Curtiss this week announced her intention to seek reelection to her fourth term serving the state’s second most populous county. Over the past 18 years, she has seen the county endure its share of changes, from hot-and-cold cycles of growth to a renewed focus on agriculture and jobs.

“I still really love this job,” Curtiss said Thursday. “I kind of have Missoula County in my blood. I was born here, raised my kids here and I was raised here. I feel like Missoula County needs common-sense leadership, and I still enjoy working on the economic development stuff and attracting businesses.”

On the business front, Curtiss has been involved in the Missoula Economic Partnership and the Bitterroot Economic Development District since the two organizations were formed.

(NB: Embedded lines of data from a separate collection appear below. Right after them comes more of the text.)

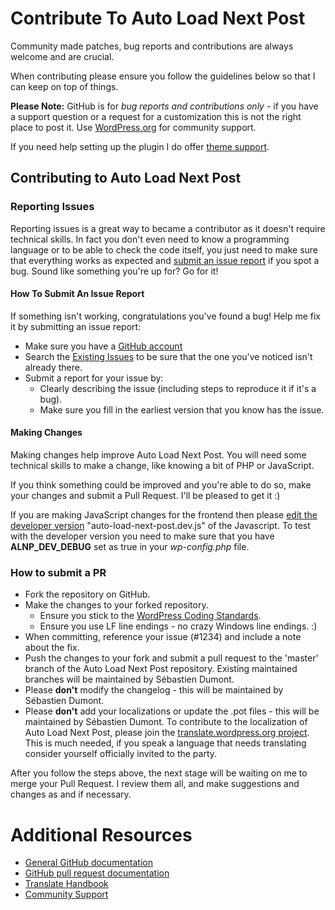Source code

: # Contribute To Auto Load Next Post

Community made patches, bug reports and contributions are always welcome and are crucial.

When contributing please ensure you follow the guidelines below so that I can keep on top of things.

__Please Note:__ GitHub is for *bug reports and contributions only* - if you have a support question or a request for a customization this is not the right place to post it. Use [WordPress.org](https://wordpress.org/support/plugin/auto-load-next-post) for community support.

If you need help setting up the plugin I do offer [theme support](https://autoloadnextpost.com/product/theme-support/?utm_source=github&utm_campaign=contributing.md).

## Contributing to Auto Load Next Post

### Reporting Issues

Reporting issues is a great way to became a contributor as it doesn't require technical skills. In fact you don't even need to know a programming language or to be able to check the code itself, you just need to make sure that everything works as expected and [submit an issue report](https://github.com/autoloadnextpost/Auto-Load-Next-Post/issues/new) if you spot a bug. Sound like something you're up for? Go for it!

#### How To Submit An Issue Report

If something isn't working, congratulations you've found a bug! Help me fix it by submitting an issue report:

* Make sure you have a [GitHub account](https://github.com/signup/free)
* Search the [Existing Issues](https://github.com/autoloadnextpost/Auto-Load-Next-Post/issues) to be sure that the one you've noticed isn't already there.
* Submit a report for your issue by:
  * Clearly describing the issue (including steps to reproduce it if it's a bug).
  * Make sure you fill in the earliest version that you know has the issue.

#### Making Changes

Making changes help improve Auto Load Next Post. You will need some technical skills to make a change, like knowing a bit of PHP or JavaScript.

If you think something could be improved and you're able to do so, make your changes and submit a Pull Request. I'll be pleased to get it :)

If you are making JavaScript changes for the frontend then please [edit the developer version](https://github.com/autoloadnextpost/Auto-Load-Next-Post/blob/master/assets/js/frontend/auto-load-next-post.dev.js) "auto-load-next-post.dev.js" of the Javascript. To test with the developer version you need to make sure that you have **ALNP_DEV_DEBUG** set as true in your *wp-config.php* file.

### How to submit a PR
* Fork the repository on GitHub.
* Make the changes to your forked repository.
  * Ensure you stick to the [WordPress Coding Standards](http://codex.wordpress.org/WordPress_Coding_Standards).
  * Ensure you use LF line endings - no crazy Windows line endings. :)
* When committing, reference your issue (#1234) and include a note about the fix.
* Push the changes to your fork and submit a pull request to the 'master' branch of the Auto Load Next Post repository. Existing maintained branches will be maintained by Sébastien Dumont.
* Please **don't** modify the changelog - this will be maintained by Sébastien Dumont.
* Please **don't** add your localizations or update the .pot files - this will be maintained by Sébastien Dumont. To contribute to the localization of Auto Load Next Post, please join the [translate.wordpress.org project](https://translate.wordpress.org/projects/wp-plugins/auto-load-next-post). This is much needed, if you speak a language that needs translating consider yourself officially invited to the party.

After you follow the steps above, the next stage will be waiting on me to merge your Pull Request. I review them all, and make suggestions and changes as and if necessary.

# Additional Resources

* [General GitHub documentation](http://help.github.com/)
* [GitHub pull request documentation](http://help.github.com/send-pull-requests/)
* [Translate Handbook](https://make.wordpress.org/polyglots/handbook/)
* [Community Support](https://wordpress.org/support/plugin/auto-load-next-post)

With the new workforce study complete and the housing report finished, she said it’s time to implement common-sense proposals. Those include affordable housing, job development and job training, among other things.

“We need to look at how to coordinate that workforce study better so folks can hire people and those who want training can get it,” she said. “On the housing front, it’s going to take partnership and innovation, but I like connecting the dots between people and solutions.”

Curtiss said the local plan to end homelessness has made progress by solving one family crisis at a time. Protecting working farms and ranches also remains a priority.

While the county has initiated policies to address the challenge, Curtiss said, more will be done as the county moves forward with its zoning update this year.

“That will be a big part of the project,” Curtiss said. “You have to figure out how to protect those heritage farmers who’ve been farming forever, and figure out how we don’t make the last guy in line pay the whole price. It’s a community problem and it needs a community solution.”

Curtiss, who already has one challenger in Josh Slotnick, said she grew up in a family of strong women. As a result, she said, she has spent her career in local politics “paying it forward” by encouraging other women to get involved in leadership roles in their communities.

As she gears up for her reelection bid, Curtiss unveiled what she’s calling a five-point vision for Missoula County. The list includes business attraction and wage growth, attainable housing, farm preservation, conservation, and standing up for the underserved.

“One other thing I think my experience will count for is these state and federal cuts to mental health, cuts to the developmentally disabled and the foster child program at the health department,” Curtiss said. “The needs aren’t going away. To say a family with a developmentally delayed child now gets one hour of somebody’s time a month instead of eight hours is just crazy, and there’s more things coming down the pike.”